# Battery question



## 1Alpha1 (Jun 28, 2017)

My SIL has a 2008 Honda Pilot. She's been widowed several years now, so when she has a car question / concern, she e-mails my wife and has her ask me.

I'm no ASE Certified mechanic, but I've been around vehicles long enough to do most of my own work / repairs. At least I did when I was younger.

About two years ago, my wife and I were up in MT. visiting her mother and sister. My wife and her sister had to go out of town to conduct some family business. They were gone for about 2 days or so.

While they were gone, my wife told me that they had experienced some minor starting issues with her sister's Honda. A few times, the car acted like it didn't want to start.

Anyways, they made it back okay, so I took a look under the hood. The battery cables / posts were badly corroded. Mostly the positive cable clamp and terminal. It was so bad that the corrosion had eaten away a good part of the cable clamp itself.

My SIL called her grandson to come over and help me. He owns a small auto body repair shop. He said that he would go and buy an after-market clamp. In the meantime, I cleaned up both terminals and cables.

Her grandson returned with a high-end, gold plated, after-market battery terminal clamp. Real nice and very heavy-duty. We cut and removed the corroded part of the positive battery cable. Attached the new terminal clamp and buttoned it all back up.
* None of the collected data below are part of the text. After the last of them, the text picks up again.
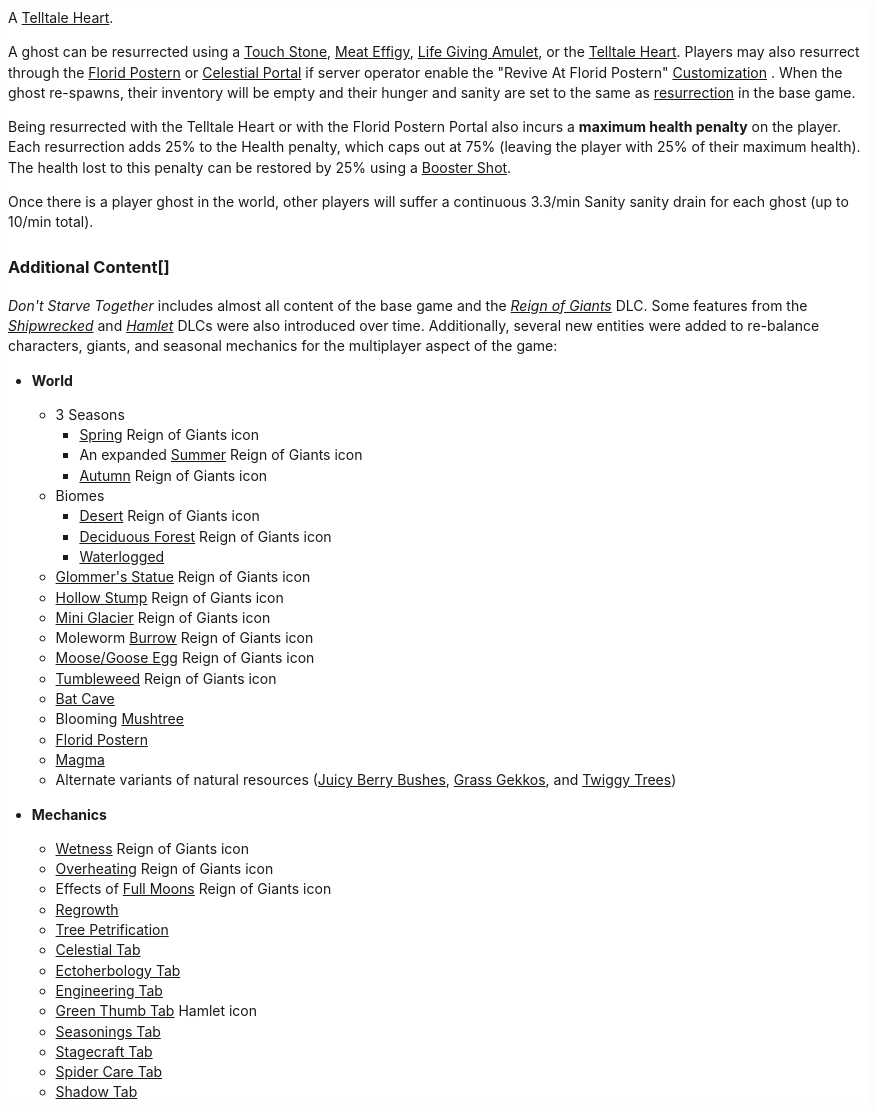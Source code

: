 A [Telltale Heart](/wiki/Telltale_Heart "Telltale Heart").

 

A ghost can be resurrected using a [Touch Stone](/wiki/Touch_Stone "Touch Stone"), [Meat Effigy](/wiki/Meat_Effigy "Meat Effigy"), [Life Giving Amulet](/wiki/Life_Giving_Amulet "Life Giving Amulet"), or the [Telltale Heart](/wiki/Telltale_Heart "Telltale Heart"). Players may also resurrect through the [Florid Postern](/wiki/Florid_Postern "Florid Postern") or [Celestial Portal](/wiki/Celestial_Portal "Celestial Portal") if server operator enable the "Revive At Florid Postern" [Customization](/wiki/World_Customization_Don%27t_Starve_Together "World Customization Don't Starve Together") . When the ghost re-spawns, their inventory will be empty and their hunger and sanity are set to the same as [resurrection](/wiki/Resurrection "Resurrection") in the base game.

Being resurrected with the Telltale Heart or with the Florid Postern Portal also incurs a **maximum health penalty** on the player. Each resurrection adds 25% to the Health penalty, which caps out at 75% (leaving the player with 25% of their maximum health). The health lost to this penalty can be restored by 25% using a [Booster Shot](/wiki/Booster_Shot "Booster Shot").

Once there is a player ghost in the world, other players will suffer a continuous 3.3/min Sanity sanity drain for each ghost (up to 10/min total).

### Additional Content[]

*Don't Starve Together* includes almost all content of the base game and the *[Reign of Giants](/wiki/Don%27t_Starve:_Reign_of_Giants "Don't Starve: Reign of Giants")* DLC. Some features from the *[Shipwrecked](/wiki/Don%27t_Starve:_Shipwrecked "Don't Starve: Shipwrecked")* and *[Hamlet](/wiki/Don%27t_Starve:_Hamlet "Don't Starve: Hamlet")* DLCs were also introduced over time. Additionally, several new entities were added to re-balance characters, giants, and seasonal mechanics for the multiplayer aspect of the game:

* **World**
  + 3 Seasons
    - [Spring](/wiki/Spring "Spring") Reign of Giants icon
    - An expanded [Summer](/wiki/Summer#Reign_of_Giants "Summer") Reign of Giants icon
    - [Autumn](/wiki/Autumn "Autumn") Reign of Giants icon
  + Biomes
    - [Desert](/wiki/Desert "Desert") Reign of Giants icon
    - [Deciduous Forest](/wiki/Deciduous_Forest "Deciduous Forest") Reign of Giants icon
    - [Waterlogged](/wiki/Waterlogged "Waterlogged")
  + [Glommer's Statue](/wiki/Glommer%27s_Statue "Glommer's Statue") Reign of Giants icon
  + [Hollow Stump](/wiki/Hollow_Stump "Hollow Stump") Reign of Giants icon
  + [Mini Glacier](/wiki/Mini_Glacier "Mini Glacier") Reign of Giants icon
  + Moleworm [Burrow](/wiki/Burrow "Burrow") Reign of Giants icon
  + [Moose/Goose Egg](/wiki/Moose/Goose_Egg "Moose/Goose Egg") Reign of Giants icon
  + [Tumbleweed](/wiki/Tumbleweed "Tumbleweed") Reign of Giants icon
  + [Bat Cave](/wiki/Bat_Cave "Bat Cave")
  + Blooming [Mushtree](/wiki/Mushtree "Mushtree")
  + [Florid Postern](/wiki/Florid_Postern "Florid Postern")
  + [Magma](/wiki/Magma "Magma")
  + Alternate variants of natural resources ([Juicy Berry Bushes](/wiki/Juicy_Berry_Bushes "Juicy Berry Bushes"), [Grass Gekkos](/wiki/Grass_Gekkos "Grass Gekkos"), and [Twiggy Trees](/wiki/Twiggy_Trees "Twiggy Trees"))

* **Mechanics**
  + [Wetness](/wiki/Wetness "Wetness") Reign of Giants icon
  + [Overheating](/wiki/Overheating "Overheating") Reign of Giants icon
  + Effects of [Full Moons](/wiki/Moon_Cycle "Moon Cycle") Reign of Giants icon
  + [Regrowth](/wiki/Regrowth "Regrowth")
  + [Tree Petrification](/wiki/Petrified_Tree "Petrified Tree")
  + [Celestial Tab](/wiki/Celestial_Tab "Celestial Tab")
  + [Ectoherbology Tab](/wiki/Ectoherbology_Tab "Ectoherbology Tab")
  + [Engineering Tab](/wiki/Engineering_Tab "Engineering Tab")
  + [Green Thumb Tab](/wiki/Green_Thumb_Tab "Green Thumb Tab") Hamlet icon
  + [Seasonings Tab](/wiki/Seasonings_Tab "Seasonings Tab")
  + [Stagecraft Tab](/wiki/Stagecraft_Tab "Stagecraft Tab")
  + [Spider Care Tab](/wiki/Spider_Care_Tab "Spider Care Tab")
  + [Shadow Tab](/wiki/Shadow_Tab "Shadow Tab")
All was good and it was back to starting well. Tonight, my SIL e-mailed my wife back to say that the battery terminals were all corroded up again. My SIL used baking soda and warm water to clean them again. She can't send me a pic of how they were for me to see.

So, in the span of two years or less, she's still having issues with battery corrosion. I've been driving since age 15 1/2 and I turn 63 in October. Not once, have I had any battery corrosion issues with any vehicles I've owned.

So, I'm at a loss as to why she's having so much trouble. I'm not sure how old her car battery is, and I doubt that it's original to the car.

Anyone have any ideas or suggestions as what to do? Maybe it's just time for a new battery? I try to help my SIL out as much as I can, since she's single. I'd like to be able to give her some good advice.

TIA!


----------



## DR. P. Proteus (Jun 29, 2017)

1. New Battery
2. All new cables both pos and neg and clean the areas where they get bolted
3.Clean ALL ground connections to motor and chassis.
4. Spray all connections with battery spray or Fluid Film

The old cables are probably corroded all they way through. You can see it if you cut the insulation. You don't want to see black, white or green, just copper. Most times its just black because there is little to no O2 in the sealed wire. Black will cause to much resistance. If its black through the wire then its time for new cables or you will just overwork the systems.

Once all this is done check to see what the ALT is doing. To much charge makes corrosion, to little makes corrosion.

The starter is probably hurting also as its been starving for food. When you don't give an electric motor its proper current it will burn itself out.

If the starter is trying to pull its current through corroded wires it will add to the corrosion. And after it starts its still running current through the dirty wires so that's not he best situation either.

You would be surprised how the cables get overlooked in these kind of ongoing problems.


----------



## 1Alpha1 (Jun 29, 2017)

DR. P. Proteus said:


> 1. New Battery
> 2. All new cables both pos and neg and clean the areas where they get bolted
> 3.Clean ALL ground connections to motor and chassis.
> 4. Spray all connections with battery spray or Fluid Film
> ...




Thanks for the info. I will pass on to my SIL all that you mentioned.


----------